(THE DATA)
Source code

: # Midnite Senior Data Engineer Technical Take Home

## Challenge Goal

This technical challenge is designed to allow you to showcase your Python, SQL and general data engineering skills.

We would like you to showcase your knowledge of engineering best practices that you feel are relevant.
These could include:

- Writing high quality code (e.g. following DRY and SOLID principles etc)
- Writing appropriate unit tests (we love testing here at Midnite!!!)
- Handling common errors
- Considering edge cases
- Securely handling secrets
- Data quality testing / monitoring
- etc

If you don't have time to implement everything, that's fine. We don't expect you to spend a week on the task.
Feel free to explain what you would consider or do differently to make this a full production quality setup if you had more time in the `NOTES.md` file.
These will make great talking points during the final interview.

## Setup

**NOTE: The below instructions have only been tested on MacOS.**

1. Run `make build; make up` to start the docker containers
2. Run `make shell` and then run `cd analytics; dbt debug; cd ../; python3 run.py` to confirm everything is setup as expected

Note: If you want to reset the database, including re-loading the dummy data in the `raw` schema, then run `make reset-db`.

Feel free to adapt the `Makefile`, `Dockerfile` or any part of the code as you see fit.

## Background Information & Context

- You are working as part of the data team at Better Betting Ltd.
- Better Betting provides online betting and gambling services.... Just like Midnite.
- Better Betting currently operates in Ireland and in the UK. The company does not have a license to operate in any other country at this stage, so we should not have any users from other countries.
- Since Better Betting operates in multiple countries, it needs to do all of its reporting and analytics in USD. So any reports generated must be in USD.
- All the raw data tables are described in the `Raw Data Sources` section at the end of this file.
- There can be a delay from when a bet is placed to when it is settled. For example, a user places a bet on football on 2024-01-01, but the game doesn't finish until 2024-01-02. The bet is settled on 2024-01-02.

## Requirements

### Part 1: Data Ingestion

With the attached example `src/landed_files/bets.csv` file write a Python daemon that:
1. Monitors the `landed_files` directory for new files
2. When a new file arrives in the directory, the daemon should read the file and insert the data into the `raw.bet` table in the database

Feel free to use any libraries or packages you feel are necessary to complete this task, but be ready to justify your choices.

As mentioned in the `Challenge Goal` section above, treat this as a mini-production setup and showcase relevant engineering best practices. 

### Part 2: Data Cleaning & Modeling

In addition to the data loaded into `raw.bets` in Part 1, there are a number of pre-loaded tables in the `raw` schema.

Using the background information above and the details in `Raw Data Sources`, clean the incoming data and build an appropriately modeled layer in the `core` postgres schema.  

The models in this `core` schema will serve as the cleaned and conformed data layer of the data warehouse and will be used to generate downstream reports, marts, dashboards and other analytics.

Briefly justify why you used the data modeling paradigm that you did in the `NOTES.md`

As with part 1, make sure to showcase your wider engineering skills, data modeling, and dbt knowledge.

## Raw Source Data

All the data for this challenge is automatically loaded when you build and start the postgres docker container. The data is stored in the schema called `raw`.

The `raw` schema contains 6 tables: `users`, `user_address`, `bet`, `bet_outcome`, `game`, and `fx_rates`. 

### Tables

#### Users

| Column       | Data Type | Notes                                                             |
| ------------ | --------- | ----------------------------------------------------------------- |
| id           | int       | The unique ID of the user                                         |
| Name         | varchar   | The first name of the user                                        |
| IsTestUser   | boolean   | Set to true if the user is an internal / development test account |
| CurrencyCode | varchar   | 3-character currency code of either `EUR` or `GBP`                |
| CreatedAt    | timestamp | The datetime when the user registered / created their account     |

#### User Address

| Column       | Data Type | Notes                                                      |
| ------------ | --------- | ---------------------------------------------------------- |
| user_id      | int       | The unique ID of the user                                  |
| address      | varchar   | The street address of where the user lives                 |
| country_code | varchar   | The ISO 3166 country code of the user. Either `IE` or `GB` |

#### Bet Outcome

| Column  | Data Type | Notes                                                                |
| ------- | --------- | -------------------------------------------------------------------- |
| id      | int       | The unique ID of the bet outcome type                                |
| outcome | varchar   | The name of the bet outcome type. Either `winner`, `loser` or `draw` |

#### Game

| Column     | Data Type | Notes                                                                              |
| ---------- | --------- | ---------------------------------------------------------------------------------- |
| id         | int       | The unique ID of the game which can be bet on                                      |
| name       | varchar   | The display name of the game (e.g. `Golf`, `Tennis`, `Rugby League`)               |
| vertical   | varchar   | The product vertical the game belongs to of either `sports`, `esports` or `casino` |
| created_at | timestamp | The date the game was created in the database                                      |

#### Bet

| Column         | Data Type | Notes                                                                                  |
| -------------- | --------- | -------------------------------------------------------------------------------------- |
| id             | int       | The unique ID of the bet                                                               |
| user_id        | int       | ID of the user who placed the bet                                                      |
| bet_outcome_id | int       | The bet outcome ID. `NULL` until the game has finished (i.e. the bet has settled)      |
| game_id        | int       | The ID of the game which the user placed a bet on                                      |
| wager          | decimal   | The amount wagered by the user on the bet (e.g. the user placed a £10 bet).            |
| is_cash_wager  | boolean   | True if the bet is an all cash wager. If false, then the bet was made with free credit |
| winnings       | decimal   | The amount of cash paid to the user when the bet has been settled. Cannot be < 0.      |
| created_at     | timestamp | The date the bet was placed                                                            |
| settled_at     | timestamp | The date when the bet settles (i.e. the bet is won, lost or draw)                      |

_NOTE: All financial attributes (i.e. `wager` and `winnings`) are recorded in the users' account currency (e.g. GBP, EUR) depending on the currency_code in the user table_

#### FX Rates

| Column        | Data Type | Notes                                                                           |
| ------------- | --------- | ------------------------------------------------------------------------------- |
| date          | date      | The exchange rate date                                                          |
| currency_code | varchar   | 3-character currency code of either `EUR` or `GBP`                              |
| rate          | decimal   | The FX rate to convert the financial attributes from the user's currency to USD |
(End THE DATA)
▶ **WHAT YOU ARE ASKED TO DO**: From the records above, pull out each line that has "would".

▶ **REPLY**:
We would like you to showcase your knowledge of engineering best practices that you feel are relevant.
Feel free to explain what you would consider or do differently to make this a full production quality setup if you had more time in the `NOTES.md` file.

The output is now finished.